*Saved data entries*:

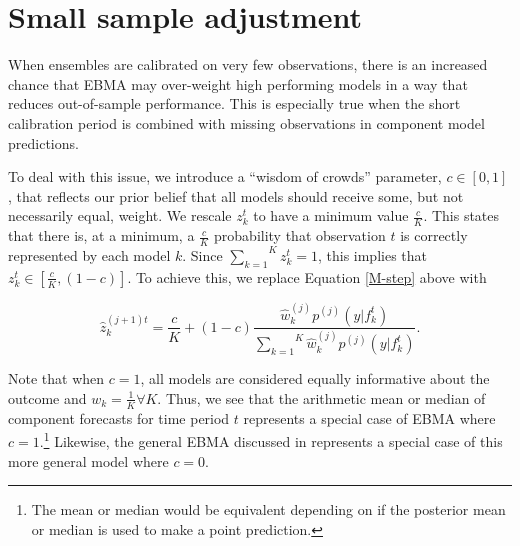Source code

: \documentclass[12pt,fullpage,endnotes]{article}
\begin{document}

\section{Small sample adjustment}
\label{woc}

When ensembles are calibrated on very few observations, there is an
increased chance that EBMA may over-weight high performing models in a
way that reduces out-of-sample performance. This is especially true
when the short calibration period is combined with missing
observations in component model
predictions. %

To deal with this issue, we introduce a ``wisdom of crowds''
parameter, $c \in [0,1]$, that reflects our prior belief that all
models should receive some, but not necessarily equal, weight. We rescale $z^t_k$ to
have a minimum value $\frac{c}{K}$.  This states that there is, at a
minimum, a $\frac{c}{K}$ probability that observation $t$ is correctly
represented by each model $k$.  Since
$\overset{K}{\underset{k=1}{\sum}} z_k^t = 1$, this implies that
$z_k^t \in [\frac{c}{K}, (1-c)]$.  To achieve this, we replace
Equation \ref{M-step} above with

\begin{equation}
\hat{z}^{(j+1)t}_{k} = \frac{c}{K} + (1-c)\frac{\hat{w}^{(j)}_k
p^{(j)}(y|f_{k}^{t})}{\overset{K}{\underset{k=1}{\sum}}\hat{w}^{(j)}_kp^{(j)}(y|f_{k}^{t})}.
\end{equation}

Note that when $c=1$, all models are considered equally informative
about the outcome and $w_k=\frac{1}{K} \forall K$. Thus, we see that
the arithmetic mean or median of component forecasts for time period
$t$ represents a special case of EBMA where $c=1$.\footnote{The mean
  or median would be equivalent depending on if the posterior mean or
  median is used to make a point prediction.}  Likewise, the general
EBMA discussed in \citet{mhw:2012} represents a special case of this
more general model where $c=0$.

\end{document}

*ABOUT THIS EXERCISE*:
An exact copy of every entry, minus the pictures, is what you should return.

*ANSWER*:
Source code

: \documentclass[12pt,fullpage,endnotes]{article}
\begin{document}

\section{Small sample adjustment}
\label{woc}

When ensembles are calibrated on very few observations, there is an
increased chance that EBMA may over-weight high performing models in a
way that reduces out-of-sample performance. This is especially true
when the short calibration period is combined with missing
observations in component model
predictions. %

To deal with this issue, we introduce a ``wisdom of crowds''
parameter, $c \in [0,1]$, that reflects our prior belief that all
models should receive some, but not necessarily equal, weight. We rescale $z^t_k$ to
have a minimum value $\frac{c}{K}$.  This states that there is, at a
minimum, a $\frac{c}{K}$ probability that observation $t$ is correctly
represented by each model $k$.  Since
$\overset{K}{\underset{k=1}{\sum}} z_k^t = 1$, this implies that
$z_k^t \in [\frac{c}{K}, (1-c)]$.  To achieve this, we replace
Equation \ref{M-step} above with

\begin{equation}
\hat{z}^{(j+1)t}_{k} = \frac{c}{K} + (1-c)\frac{\hat{w}^{(j)}_k
p^{(j)}(y|f_{k}^{t})}{\overset{K}{\underset{k=1}{\sum}}\hat{w}^{(j)}_kp^{(j)}(y|f_{k}^{t})}.
\end{equation}

Note that when $c=1$, all models are considered equally informative
about the outcome and $w_k=\frac{1}{K} \forall K$. Thus, we see that
the arithmetic mean or median of component forecasts for time period
$t$ represents a special case of EBMA where $c=1$.\footnote{The mean
  or median would be equivalent depending on if the posterior mean or
  median is used to make a point prediction.}  Likewise, the general
EBMA discussed in \citet{mhw:2012} represents a special case of this
more general model where $c=0$.

\end{document}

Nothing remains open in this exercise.